The New York Times described the scam as follows:

To refinance their old, expensive debt when interest rates fall, municipalities often sell new bonds and put the proceeds into temporary escrow accounts. By law, those accounts cannot generate a higher rate of interest than the rate on the newly issued bonds; if they do, the excess is considered to be arbitrage profit, and it must be rebated to the Federal Government.

To comply with that law, issuers typically buy a mix of ordinary Treasury securities in the open market or special securities, called slugs, from the Treasury. In yield burning, underwriters sell the issuers Treasury securities at inflated prices, which cuts the yield to levels that appear to meet the escrow requirements but that also generate substantial profits for the underwriters. By some estimates, underwriters may have earned $2 billion to $3 billion of illegal profits from yield burning since the late 1970s.
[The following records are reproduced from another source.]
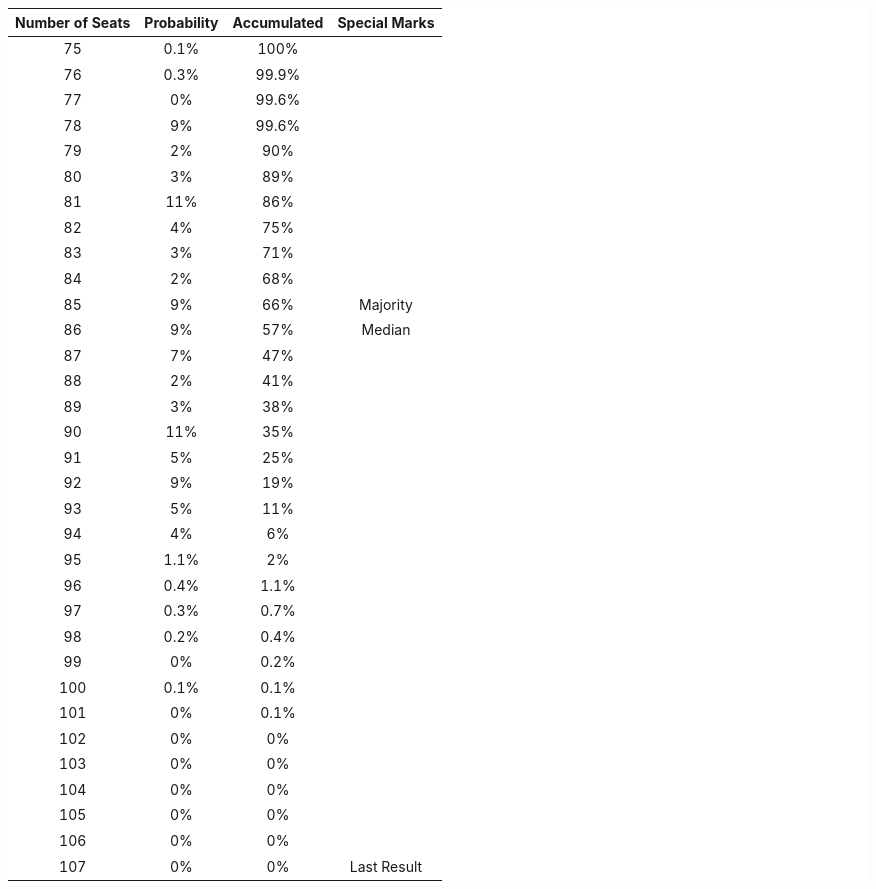| Number of Seats | Probability | Accumulated | Special Marks |
|:---------------:|:-----------:|:-----------:|:-------------:|
| 75 | 0.1% | 100% |  |
| 76 | 0.3% | 99.9% |  |
| 77 | 0% | 99.6% |  |
| 78 | 9% | 99.6% |  |
| 79 | 2% | 90% |  |
| 80 | 3% | 89% |  |
| 81 | 11% | 86% |  |
| 82 | 4% | 75% |  |
| 83 | 3% | 71% |  |
| 84 | 2% | 68% |  |
| 85 | 9% | 66% | Majority |
| 86 | 9% | 57% | Median |
| 87 | 7% | 47% |  |
| 88 | 2% | 41% |  |
| 89 | 3% | 38% |  |
| 90 | 11% | 35% |  |
| 91 | 5% | 25% |  |
| 92 | 9% | 19% |  |
| 93 | 5% | 11% |  |
| 94 | 4% | 6% |  |
| 95 | 1.1% | 2% |  |
| 96 | 0.4% | 1.1% |  |
| 97 | 0.3% | 0.7% |  |
| 98 | 0.2% | 0.4% |  |
| 99 | 0% | 0.2% |  |
| 100 | 0.1% | 0.1% |  |
| 101 | 0% | 0.1% |  |
| 102 | 0% | 0% |  |
| 103 | 0% | 0% |  |
| 104 | 0% | 0% |  |
| 105 | 0% | 0% |  |
| 106 | 0% | 0% |  |
| 107 | 0% | 0% | Last Result |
Lissack's initial whistleblowing and cases did not seem to stop the practice. Yield burning can take multiple forms including the overpricing of securities and providing under market yields on reinvestment contracts. In 2004, the United States Court of Appeals for the Second Circuit described the following:

In the present case, the alleged fraud arises from Sakura's sale of forward supply agreements to municipal bond issuers. Lissack claims that Sakura fraudulently mispriced forward supply agreements by rigging the bidding process for the agreements. According to Lissack, Sakura arranged for noncompetitive bidders to make bids well below market value, thus ensuring that Sakura's similarly below-market-value bid would be selected by the municipalities. The Second Amended Complaint alleges the following conduct:

Sakura and its co-conspirators also corrupted, and conspired to corrupt, the bid selection process by, inter alia, selecting non-competitive bidders to participate in the bid process; communicating "not to exceed" bid amounts to "losing" bidders; selecting fewer than three disinterested bidders to participate in the bid process; providing false or misleading information in order to cause legitimate bidders to submit artificially low bids; diverting portions of anticipated profits to pay off co-conspirators that solicited non-competitive bids or otherwise ensured Sakura's selection as forward supply provider.

Lissack claims that Sakura concealed the sham bidding process from the involved municipalities and made false statements and misrepresentations in writing that the transactions complied with federal law.

By 2005, federal regulators became concerned that the yield burning scandal was having a redux. Some of the concern stemmed from a ruling in Lissack's qui tam case, which held yield burning to be a tax issue and thus exempt from the provisions of the federal False Claims Act. Yield burning was, however, directly covered by the Internal Revenue Code tax whistleblower provisions that took effect in 2007. Several major firms ultimately reached a settlement with the Securities and Exchange Commission and Internal Revenue Service regarding a replay of the bid rigging practices that had been originally exposed by Lissack's qui tam suit (the basis of the 2nd District Court language above). More lawsuits and investigations continue to the present day. In July 2011, JPMorgan Chase became the third major institution (after Bank of America and UBS) to settle with regulators, bringing the total recovered in the present round of activity to nearly $500 million.